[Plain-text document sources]

::::::::::

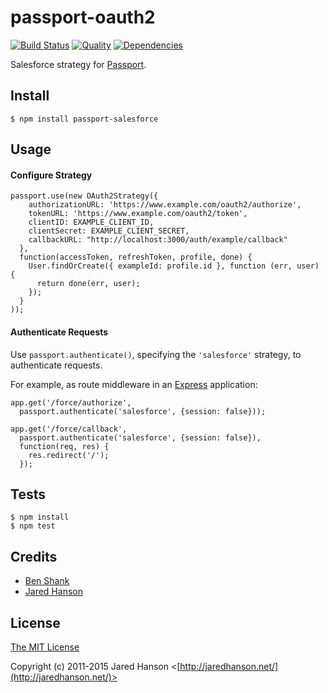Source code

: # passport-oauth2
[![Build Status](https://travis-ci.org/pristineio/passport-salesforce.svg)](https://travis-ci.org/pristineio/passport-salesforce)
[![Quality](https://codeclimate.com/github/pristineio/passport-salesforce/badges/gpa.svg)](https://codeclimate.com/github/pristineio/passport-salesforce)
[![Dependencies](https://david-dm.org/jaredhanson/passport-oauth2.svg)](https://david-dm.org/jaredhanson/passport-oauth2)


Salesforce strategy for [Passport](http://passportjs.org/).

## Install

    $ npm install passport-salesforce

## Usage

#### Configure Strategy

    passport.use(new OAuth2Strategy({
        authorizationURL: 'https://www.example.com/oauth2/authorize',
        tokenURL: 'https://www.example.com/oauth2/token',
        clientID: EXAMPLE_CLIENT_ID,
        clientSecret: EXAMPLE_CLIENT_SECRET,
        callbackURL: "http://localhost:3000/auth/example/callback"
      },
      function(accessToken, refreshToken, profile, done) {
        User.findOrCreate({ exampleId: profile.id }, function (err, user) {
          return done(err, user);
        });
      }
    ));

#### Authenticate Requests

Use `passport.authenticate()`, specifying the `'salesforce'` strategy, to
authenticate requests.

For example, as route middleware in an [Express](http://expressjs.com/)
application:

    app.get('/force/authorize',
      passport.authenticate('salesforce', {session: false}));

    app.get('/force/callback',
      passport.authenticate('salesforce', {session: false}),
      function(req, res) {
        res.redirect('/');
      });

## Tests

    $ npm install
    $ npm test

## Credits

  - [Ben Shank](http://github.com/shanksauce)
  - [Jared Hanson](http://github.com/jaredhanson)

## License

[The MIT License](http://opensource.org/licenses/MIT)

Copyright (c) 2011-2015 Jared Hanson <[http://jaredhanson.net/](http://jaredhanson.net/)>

::::::::::

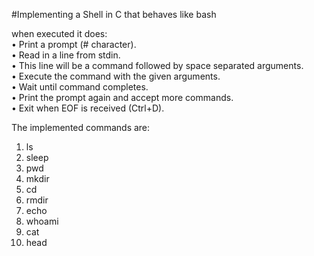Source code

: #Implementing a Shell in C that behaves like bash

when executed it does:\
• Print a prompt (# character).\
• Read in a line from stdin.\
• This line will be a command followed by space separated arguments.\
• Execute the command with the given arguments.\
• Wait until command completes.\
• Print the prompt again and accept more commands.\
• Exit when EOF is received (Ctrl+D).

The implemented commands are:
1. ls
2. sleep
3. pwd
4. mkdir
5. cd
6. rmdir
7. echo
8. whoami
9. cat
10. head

::::::::::

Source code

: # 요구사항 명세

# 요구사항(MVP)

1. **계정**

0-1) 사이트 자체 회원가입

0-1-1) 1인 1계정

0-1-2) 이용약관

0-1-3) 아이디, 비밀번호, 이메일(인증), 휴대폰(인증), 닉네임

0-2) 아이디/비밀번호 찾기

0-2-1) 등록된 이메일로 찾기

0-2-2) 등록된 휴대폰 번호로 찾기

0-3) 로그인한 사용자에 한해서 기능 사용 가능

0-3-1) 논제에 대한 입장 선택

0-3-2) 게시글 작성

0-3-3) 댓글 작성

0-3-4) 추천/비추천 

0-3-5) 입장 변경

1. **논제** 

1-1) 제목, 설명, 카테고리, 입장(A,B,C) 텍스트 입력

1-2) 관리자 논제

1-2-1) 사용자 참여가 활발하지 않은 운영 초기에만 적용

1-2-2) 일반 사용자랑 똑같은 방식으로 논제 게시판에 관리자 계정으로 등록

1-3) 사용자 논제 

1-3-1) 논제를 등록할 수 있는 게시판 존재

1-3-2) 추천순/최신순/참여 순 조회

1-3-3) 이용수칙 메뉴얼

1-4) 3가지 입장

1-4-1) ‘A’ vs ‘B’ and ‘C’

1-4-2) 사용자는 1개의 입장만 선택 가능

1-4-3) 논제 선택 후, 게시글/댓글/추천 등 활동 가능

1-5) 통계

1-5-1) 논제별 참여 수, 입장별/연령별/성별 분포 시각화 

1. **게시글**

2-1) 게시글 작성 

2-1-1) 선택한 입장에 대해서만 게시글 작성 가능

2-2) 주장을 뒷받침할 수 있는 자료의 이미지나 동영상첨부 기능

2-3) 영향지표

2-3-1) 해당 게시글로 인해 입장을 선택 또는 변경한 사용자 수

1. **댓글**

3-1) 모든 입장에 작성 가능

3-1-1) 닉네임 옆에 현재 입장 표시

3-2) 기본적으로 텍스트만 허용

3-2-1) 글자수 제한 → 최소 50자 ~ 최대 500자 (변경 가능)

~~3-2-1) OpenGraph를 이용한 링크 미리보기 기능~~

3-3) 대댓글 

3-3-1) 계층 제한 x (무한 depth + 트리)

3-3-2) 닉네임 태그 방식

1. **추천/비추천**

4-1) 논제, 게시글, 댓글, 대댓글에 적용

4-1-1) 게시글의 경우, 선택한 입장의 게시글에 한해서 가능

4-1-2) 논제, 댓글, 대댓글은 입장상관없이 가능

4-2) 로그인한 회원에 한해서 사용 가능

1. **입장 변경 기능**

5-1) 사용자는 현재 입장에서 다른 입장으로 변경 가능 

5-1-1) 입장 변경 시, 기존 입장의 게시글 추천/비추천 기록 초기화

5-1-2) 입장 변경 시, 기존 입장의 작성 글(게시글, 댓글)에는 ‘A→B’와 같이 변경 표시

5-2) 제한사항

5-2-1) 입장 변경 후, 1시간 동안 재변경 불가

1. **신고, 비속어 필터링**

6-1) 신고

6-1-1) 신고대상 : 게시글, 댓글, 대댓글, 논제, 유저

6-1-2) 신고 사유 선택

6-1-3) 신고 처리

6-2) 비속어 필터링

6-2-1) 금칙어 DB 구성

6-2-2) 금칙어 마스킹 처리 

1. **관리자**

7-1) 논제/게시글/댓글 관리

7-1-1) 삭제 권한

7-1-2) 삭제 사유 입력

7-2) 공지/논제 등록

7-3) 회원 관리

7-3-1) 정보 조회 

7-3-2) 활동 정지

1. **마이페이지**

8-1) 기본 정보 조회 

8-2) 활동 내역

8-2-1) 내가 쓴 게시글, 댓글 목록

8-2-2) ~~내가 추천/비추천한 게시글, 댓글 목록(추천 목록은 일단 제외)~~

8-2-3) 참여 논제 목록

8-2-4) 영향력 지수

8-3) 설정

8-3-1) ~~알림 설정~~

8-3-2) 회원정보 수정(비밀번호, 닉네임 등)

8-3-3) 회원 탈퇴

::::::::::

== ABOUT THIS EXERCISE ==
Take the entries above and return only the lines from the one with "2-1) 게시글 작성" to the one with "5-1-1) 입장 변경 시, 기존 입장의 게시글 추천/비추천 기록 초기화", both included, unchanged.

== THE ANSWER ==
2-1) 게시글 작성 

2-1-1) 선택한 입장에 대해서만 게시글 작성 가능

2-2) 주장을 뒷받침할 수 있는 자료의 이미지나 동영상첨부 기능

2-3) 영향지표

2-3-1) 해당 게시글로 인해 입장을 선택 또는 변경한 사용자 수

1. **댓글**

3-1) 모든 입장에 작성 가능

3-1-1) 닉네임 옆에 현재 입장 표시

3-2) 기본적으로 텍스트만 허용

3-2-1) 글자수 제한 → 최소 50자 ~ 최대 500자 (변경 가능)

~~3-2-1) OpenGraph를 이용한 링크 미리보기 기능~~

3-3) 대댓글 

3-3-1) 계층 제한 x (무한 depth + 트리)

3-3-2) 닉네임 태그 방식

1. **추천/비추천**

4-1) 논제, 게시글, 댓글, 대댓글에 적용

4-1-1) 게시글의 경우, 선택한 입장의 게시글에 한해서 가능

4-1-2) 논제, 댓글, 대댓글은 입장상관없이 가능

4-2) 로그인한 회원에 한해서 사용 가능

1. **입장 변경 기능**

5-1) 사용자는 현재 입장에서 다른 입장으로 변경 가능 

5-1-1) 입장 변경 시, 기존 입장의 게시글 추천/비추천 기록 초기화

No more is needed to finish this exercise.